I can't believe I ran across this again. 4th time in the last couple months. person tried to install spark plug and forced it in about half way and damaged the threads. First several times I cam across this was able to repair threads using that back chase tool someone mentioned her. Put chaser in with grease on it threads , expand threads , and then back tool out slowly . That cleans up and basically repairs threads so you can install spark plug.

This time no go. tried for an hour. Plug goes in easily about half way and then no go. The threads are too damaged. Had plenty of patience trying this because I believe the alternative is removing head and retapping and installing a heli coil.

There is another tool I think I can try to repair threads but I think I have to remove head so as not get filings in cylinder.

Very frustrating when people do this.


----------



## JLawrence08648 (Jan 15, 2017)

Close both valves, piston at TDC.

You can put a small piece of a thin rag soaked overnight in motor oil in the hole, rethread, pull the rag out. ???

Or rethread and use a vaccuum?

Or leave the exhaust valve open and blow out the filings???


----------



## Bondo 287 (Jan 31, 2019)

I'd do like @*JLawrence08648* says. Set to the compression stroke. 

If you can bore your thread with whatever works. 

This thing will clean up in there. They're strong magnets.


----------



## classiccat (Mar 1, 2014)

a ratchet/socket combo...

...for pulling the head 

:nerd:


----------



## JLawrence08648 (Jan 15, 2017)

Another thought, you could magnetize the tap? Put a rare earth magnet, they are really really super strong, on the top of the tap as you are tapping. The filings will be attracted to the tap.


----------



## crazzywolfie (Jun 2, 2014)

Bondo 287 said:


> I'd do like @*JLawrence08648* says. Set to the compression stroke.
> 
> Bore your thread with whatever works.
> 
> Then shove this thing down there.


if that is a magnet it really won't do you much good on aluminum:wink2:. 

if you are taking the head off couldn't you just retap the hole from the inside out? maybe even add some jbweld or 2 part epoxy to fix the damaged threads.


----------



## orangputeh (Nov 24, 2016)

crazzywolfie said:


> if that is a magnet it really won't do you much good on aluminum:wink2:.
> 
> if you are taking the head off couldn't you just retap the hole from the inside out? maybe even add some jbweld or 2 part epoxy to fix the damaged threads.
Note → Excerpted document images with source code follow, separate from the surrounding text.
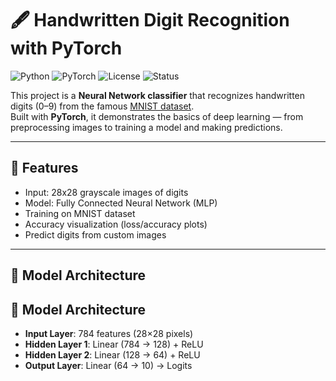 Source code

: # 🖋️ Handwritten Digit Recognition with PyTorch

![Python](https://img.shields.io/badge/Python-3.8+-blue.svg)
![PyTorch](https://img.shields.io/badge/PyTorch-2.0+-red.svg)
![License](https://img.shields.io/badge/License-MIT-green.svg)
![Status](https://img.shields.io/badge/Status-Active-brightgreen.svg)

This project is a **Neural Network classifier** that recognizes handwritten digits (0–9) from the famous [MNIST dataset](http://yann.lecun.com/exdb/mnist/).  
Built with **PyTorch**, it demonstrates the basics of deep learning — from preprocessing images to training a model and making predictions.

---

## 🚀 Features
- Input: 28x28 grayscale images of digits
- Model: Fully Connected Neural Network (MLP)
- Training on MNIST dataset
- Accuracy visualization (loss/accuracy plots)
- Predict digits from custom images

---

## 🧠 Model Architecture
## 🧠 Model Architecture

- **Input Layer**: 784 features (28×28 pixels)
- **Hidden Layer 1**: Linear (784 → 128) + ReLU
- **Hidden Layer 2**: Linear (128 → 64) + ReLU
- **Output Layer**: Linear (64 → 10) → Logits
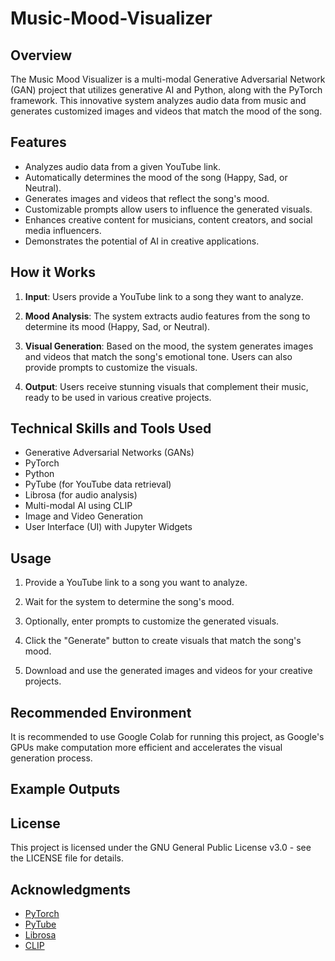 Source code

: # Music-Mood-Visualizer

## Overview

The Music Mood Visualizer is a multi-modal Generative Adversarial Network (GAN) project that utilizes generative AI and Python, along with the PyTorch framework. This innovative system analyzes audio data from music and generates customized images and videos that match the mood of the song.

## Features

- Analyzes audio data from a given YouTube link.
- Automatically determines the mood of the song (Happy, Sad, or Neutral).
- Generates images and videos that reflect the song's mood.
- Customizable prompts allow users to influence the generated visuals.
- Enhances creative content for musicians, content creators, and social media influencers.
- Demonstrates the potential of AI in creative applications.

## How it Works

1. **Input**: Users provide a YouTube link to a song they want to analyze.

2. **Mood Analysis**: The system extracts audio features from the song to determine its mood (Happy, Sad, or Neutral).

3. **Visual Generation**: Based on the mood, the system generates images and videos that match the song's emotional tone. Users can also provide prompts to customize the visuals.

4. **Output**: Users receive stunning visuals that complement their music, ready to be used in various creative projects.

## Technical Skills and Tools Used

- Generative Adversarial Networks (GANs)
- PyTorch
- Python
- PyTube (for YouTube data retrieval)
- Librosa (for audio analysis)
- Multi-modal AI using CLIP
- Image and Video Generation
- User Interface (UI) with Jupyter Widgets

## Usage

1. Provide a YouTube link to a song you want to analyze.

2. Wait for the system to determine the song's mood.

3. Optionally, enter prompts to customize the generated visuals.

4. Click the "Generate" button to create visuals that match the song's mood.

5. Download and use the generated images and videos for your creative projects.

## Recommended Environment

It is recommended to use Google Colab for running this project, as Google's GPUs make computation more efficient and accelerates the visual generation process.

## Example Outputs


## License

This project is licensed under the GNU General Public License v3.0 - see the LICENSE file for details.

## Acknowledgments

- [PyTorch](https://pytorch.org/)
- [PyTube](https://pytube.io/)
- [Librosa](https://librosa.org/)
- [CLIP](https://openai.com/research/clip)

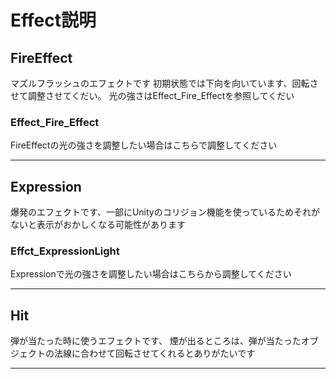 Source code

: Effect説明
===
## FireEffect
 マズルフラッシュのエフェクトです
 初期状態では下向を向いています、回転させて調整させてくだい。
 光の強さはEffect_Fire_Effectを参照してくだい
### Effect_Fire_Effect
FireEffectの光の強さを調整したい場合はこちらで調整してください
***
## Expression
爆発のエフェクトです、一部にUnityのコリジョン機能を使っているためそれがないと表示がおかしくなる可能性があります
### Effct_ExpressionLight
Expressionで光の強さを調整したい場合はこちらから調整してください
***
## Hit
弾が当たった時に使うエフェクトです、
煙が出るところは、弾が当たったオブジェクトの法線に合わせて回転させてくれるとありがたいです

*** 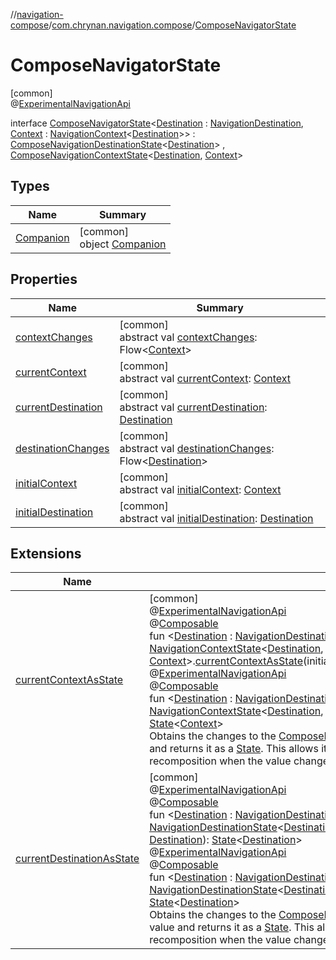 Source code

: //[navigation-compose](../../../index.md)/[com.chrynan.navigation.compose](../index.md)/[ComposeNavigatorState](index.md)

# ComposeNavigatorState

[common]\
@[ExperimentalNavigationApi](../../../../navigation-core/navigation-core/com.chrynan.navigation/-experimental-navigation-api/index.md)

interface [ComposeNavigatorState](index.md)&lt;[Destination](index.md) : [NavigationDestination](../../../../navigation-core/com.chrynan.navigation/-navigation-destination/index.md), [Context](index.md) : [NavigationContext](../../../../navigation-core/navigation-core/com.chrynan.navigation/-navigation-context/index.md)&lt;[Destination](index.md)&gt;&gt; : [ComposeNavigationDestinationState](../-compose-navigation-destination-state/index.md)&lt;[Destination](index.md)&gt; , [ComposeNavigationContextState](../-compose-navigation-context-state/index.md)&lt;[Destination](index.md), [Context](index.md)&gt;

## Types

| Name | Summary |
|---|---|
| [Companion](-companion/index.md) | [common]<br>object [Companion](-companion/index.md) |

## Properties

| Name | Summary |
|---|---|
| [contextChanges](index.md#-1880294209%2FProperties%2F-1093353005) | [common]<br>abstract val [contextChanges](index.md#-1880294209%2FProperties%2F-1093353005): Flow&lt;[Context](index.md)&gt; |
| [currentContext](index.md#-822285539%2FProperties%2F-1093353005) | [common]<br>abstract val [currentContext](index.md#-822285539%2FProperties%2F-1093353005): [Context](index.md) |
| [currentDestination](index.md#1047421983%2FProperties%2F-1093353005) | [common]<br>abstract val [currentDestination](index.md#1047421983%2FProperties%2F-1093353005): [Destination](index.md) |
| [destinationChanges](index.md#1416376863%2FProperties%2F-1093353005) | [common]<br>abstract val [destinationChanges](index.md#1416376863%2FProperties%2F-1093353005): Flow&lt;[Destination](index.md)&gt; |
| [initialContext](index.md#-1520396056%2FProperties%2F-1093353005) | [common]<br>abstract val [initialContext](index.md#-1520396056%2FProperties%2F-1093353005): [Context](index.md) |
| [initialDestination](index.md#-1134545814%2FProperties%2F-1093353005) | [common]<br>abstract val [initialDestination](index.md#-1134545814%2FProperties%2F-1093353005): [Destination](index.md) |

## Extensions

| Name | Summary |
|---|---|
| [currentContextAsState](../current-context-as-state.md) | [common]<br>@[ExperimentalNavigationApi](../../../../navigation-core/navigation-core/com.chrynan.navigation/-experimental-navigation-api/index.md)<br>@[Composable](https://developer.android.com/reference/kotlin/androidx/compose/runtime/Composable.html)<br>fun &lt;[Destination](../current-context-as-state.md) : [NavigationDestination](../../../../navigation-core/com.chrynan.navigation/-navigation-destination/index.md), [Context](../current-context-as-state.md) : [NavigationContext](../../../../navigation-core/navigation-core/com.chrynan.navigation/-navigation-context/index.md)&lt;[Destination](../current-context-as-state.md)&gt;&gt; [NavigationContextState](../../../../navigation-core/navigation-core/com.chrynan.navigation/-navigation-context-state/index.md)&lt;[Destination](../current-context-as-state.md), [Context](../current-context-as-state.md)&gt;.[currentContextAsState](../current-context-as-state.md)(initialCurrentContext: [Context](../current-context-as-state.md)): [State](https://developer.android.com/reference/kotlin/androidx/compose/runtime/State.html)&lt;[Context](../current-context-as-state.md)&gt;<br>@[ExperimentalNavigationApi](../../../../navigation-core/navigation-core/com.chrynan.navigation/-experimental-navigation-api/index.md)<br>@[Composable](https://developer.android.com/reference/kotlin/androidx/compose/runtime/Composable.html)<br>fun &lt;[Destination](../current-context-as-state.md) : [NavigationDestination](../../../../navigation-core/com.chrynan.navigation/-navigation-destination/index.md), [Context](../current-context-as-state.md) : [NavigationContext](../../../../navigation-core/navigation-core/com.chrynan.navigation/-navigation-context/index.md)&lt;[Destination](../current-context-as-state.md)&gt;&gt; [NavigationContextState](../../../../navigation-core/navigation-core/com.chrynan.navigation/-navigation-context-state/index.md)&lt;[Destination](../current-context-as-state.md), [Context](../current-context-as-state.md)&gt;.[currentContextAsState](../current-context-as-state.md)(): [State](https://developer.android.com/reference/kotlin/androidx/compose/runtime/State.html)&lt;[Context](../current-context-as-state.md)&gt;<br>Obtains the changes to the [ComposeNavigationContextState.currentContext](../../../../navigation-compose/com.chrynan.navigation.compose/-compose-navigation-context-state/current-context.md) value and returns it as a [State](https://developer.android.com/reference/kotlin/androidx/compose/runtime/State.html). This allows it to be used in a [Composable](https://developer.android.com/reference/kotlin/androidx/compose/runtime/Composable.html) and cause recomposition when the value changes. |
| [currentDestinationAsState](../current-destination-as-state.md) | [common]<br>@[ExperimentalNavigationApi](../../../../navigation-core/navigation-core/com.chrynan.navigation/-experimental-navigation-api/index.md)<br>@[Composable](https://developer.android.com/reference/kotlin/androidx/compose/runtime/Composable.html)<br>fun &lt;[Destination](../current-destination-as-state.md) : [NavigationDestination](../../../../navigation-core/com.chrynan.navigation/-navigation-destination/index.md)&gt; [NavigationDestinationState](../../../../navigation-core/navigation-core/com.chrynan.navigation/-navigation-destination-state/index.md)&lt;[Destination](../current-destination-as-state.md)&gt;.[currentDestinationAsState](../current-destination-as-state.md)(initialCurrentKey: [Destination](../current-destination-as-state.md)): [State](https://developer.android.com/reference/kotlin/androidx/compose/runtime/State.html)&lt;[Destination](../current-destination-as-state.md)&gt;<br>@[ExperimentalNavigationApi](../../../../navigation-core/navigation-core/com.chrynan.navigation/-experimental-navigation-api/index.md)<br>@[Composable](https://developer.android.com/reference/kotlin/androidx/compose/runtime/Composable.html)<br>fun &lt;[Destination](../current-destination-as-state.md) : [NavigationDestination](../../../../navigation-core/com.chrynan.navigation/-navigation-destination/index.md)&gt; [NavigationDestinationState](../../../../navigation-core/navigation-core/com.chrynan.navigation/-navigation-destination-state/index.md)&lt;[Destination](../current-destination-as-state.md)&gt;.[currentDestinationAsState](../current-destination-as-state.md)(): [State](https://developer.android.com/reference/kotlin/androidx/compose/runtime/State.html)&lt;[Destination](../current-destination-as-state.md)&gt;<br>Obtains the changes to the [ComposeNavigationDestinationState.currentDestination](../../../../navigation-compose/com.chrynan.navigation.compose/-compose-navigation-destination-state/current-destination.md) value and returns it as a [State](https://developer.android.com/reference/kotlin/androidx/compose/runtime/State.html). This allows it to be used in a [Composable](https://developer.android.com/reference/kotlin/androidx/compose/runtime/Composable.html) and cause recomposition when the value changes. |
you're right , the head is aluminum . that is why i put grease on the back thread chaser threads to grab the filings. it just would not expand enough to repair all the threads. it repaired the top 1/3rd but not further in. the threads actually looked good but the plug would not go any further in after about a third to half in without binding. I know not to force.


----------



## crazzywolfie (Jun 2, 2014)

that is why i was thinking if you have to remove the head to fix things you can run the tap all the way through from the inside all the way out. that way all the threads would line up and work but definitely a lot more work if you have to remove the head.


----------



## Bondo 287 (Jan 31, 2019)

crazzywolfie said:


> if that is a magnet it really won't do you much good on aluminum:wink2:.
> 
> ... .














LOL Oh man, I got schooled. :thumbsup:


----------



## Lottstodo (Feb 16, 2018)

What I do when I can, is take an old plug and with my grinder with a cut off disc is cut 4 lines at each 1/4 through the threads to create a self tap with the plug. Make sure you dont leave burs in the plug threads with you grinder , if so just clean them up quick before using. I find it removes less material than a tap, and has saved many plug threads. 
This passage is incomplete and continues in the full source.